* STUDY MATERIAL:
· · · ·
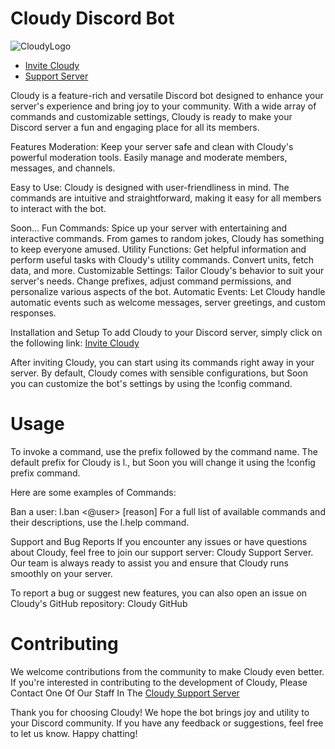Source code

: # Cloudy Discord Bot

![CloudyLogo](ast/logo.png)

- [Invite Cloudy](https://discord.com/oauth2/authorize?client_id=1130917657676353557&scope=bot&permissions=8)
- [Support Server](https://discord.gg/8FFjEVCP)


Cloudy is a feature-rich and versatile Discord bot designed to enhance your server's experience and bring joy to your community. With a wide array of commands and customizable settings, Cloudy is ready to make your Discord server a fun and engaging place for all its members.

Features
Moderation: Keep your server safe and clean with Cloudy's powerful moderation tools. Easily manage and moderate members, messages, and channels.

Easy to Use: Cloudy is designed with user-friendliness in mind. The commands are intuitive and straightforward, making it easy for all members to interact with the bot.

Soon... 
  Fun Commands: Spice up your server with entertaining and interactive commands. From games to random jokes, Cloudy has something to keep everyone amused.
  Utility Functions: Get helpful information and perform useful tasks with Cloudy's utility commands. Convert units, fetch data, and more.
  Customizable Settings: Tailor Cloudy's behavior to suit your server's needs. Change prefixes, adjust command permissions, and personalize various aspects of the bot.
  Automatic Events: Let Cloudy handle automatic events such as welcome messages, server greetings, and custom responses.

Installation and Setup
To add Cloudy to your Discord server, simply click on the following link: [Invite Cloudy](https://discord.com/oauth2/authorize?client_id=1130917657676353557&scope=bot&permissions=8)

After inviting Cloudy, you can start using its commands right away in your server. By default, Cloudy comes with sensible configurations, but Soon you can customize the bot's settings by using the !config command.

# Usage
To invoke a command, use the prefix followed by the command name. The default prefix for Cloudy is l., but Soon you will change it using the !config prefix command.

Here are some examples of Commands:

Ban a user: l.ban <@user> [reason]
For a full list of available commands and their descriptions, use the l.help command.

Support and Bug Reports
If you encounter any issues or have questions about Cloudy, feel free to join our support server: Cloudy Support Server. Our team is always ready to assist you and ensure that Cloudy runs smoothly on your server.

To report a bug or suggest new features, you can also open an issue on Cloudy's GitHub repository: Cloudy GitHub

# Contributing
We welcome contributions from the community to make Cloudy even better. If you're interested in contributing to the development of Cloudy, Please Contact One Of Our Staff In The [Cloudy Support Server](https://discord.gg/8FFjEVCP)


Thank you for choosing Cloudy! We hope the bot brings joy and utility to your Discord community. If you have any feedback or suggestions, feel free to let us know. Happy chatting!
· · · ·
* WHAT THIS TASK INVOLVES: Repeat the preceding records exactly but drop the images.

* RESPONSE TO THE EXERCISE:
Source code

: # Cloudy Discord Bot

![CloudyLogo](ast/logo.png)

- [Invite Cloudy](https://discord.com/oauth2/authorize?client_id=1130917657676353557&scope=bot&permissions=8)
- [Support Server](https://discord.gg/8FFjEVCP)


Cloudy is a feature-rich and versatile Discord bot designed to enhance your server's experience and bring joy to your community. With a wide array of commands and customizable settings, Cloudy is ready to make your Discord server a fun and engaging place for all its members.

Features
Moderation: Keep your server safe and clean with Cloudy's powerful moderation tools. Easily manage and moderate members, messages, and channels.

Easy to Use: Cloudy is designed with user-friendliness in mind. The commands are intuitive and straightforward, making it easy for all members to interact with the bot.

Soon... 
  Fun Commands: Spice up your server with entertaining and interactive commands. From games to random jokes, Cloudy has something to keep everyone amused.
  Utility Functions: Get helpful information and perform useful tasks with Cloudy's utility commands. Convert units, fetch data, and more.
  Customizable Settings: Tailor Cloudy's behavior to suit your server's needs. Change prefixes, adjust command permissions, and personalize various aspects of the bot.
  Automatic Events: Let Cloudy handle automatic events such as welcome messages, server greetings, and custom responses.

Installation and Setup
To add Cloudy to your Discord server, simply click on the following link: [Invite Cloudy](https://discord.com/oauth2/authorize?client_id=1130917657676353557&scope=bot&permissions=8)

After inviting Cloudy, you can start using its commands right away in your server. By default, Cloudy comes with sensible configurations, but Soon you can customize the bot's settings by using the !config command.

# Usage
To invoke a command, use the prefix followed by the command name. The default prefix for Cloudy is l., but Soon you will change it using the !config prefix command.

Here are some examples of Commands:

Ban a user: l.ban <@user> [reason]
For a full list of available commands and their descriptions, use the l.help command.

Support and Bug Reports
If you encounter any issues or have questions about Cloudy, feel free to join our support server: Cloudy Support Server. Our team is always ready to assist you and ensure that Cloudy runs smoothly on your server.

To report a bug or suggest new features, you can also open an issue on Cloudy's GitHub repository: Cloudy GitHub

# Contributing
We welcome contributions from the community to make Cloudy even better. If you're interested in contributing to the development of Cloudy, Please Contact One Of Our Staff In The [Cloudy Support Server](https://discord.gg/8FFjEVCP)


Thank you for choosing Cloudy! We hope the bot brings joy and utility to your Discord community. If you have any feedback or suggestions, feel free to let us know. Happy chatting!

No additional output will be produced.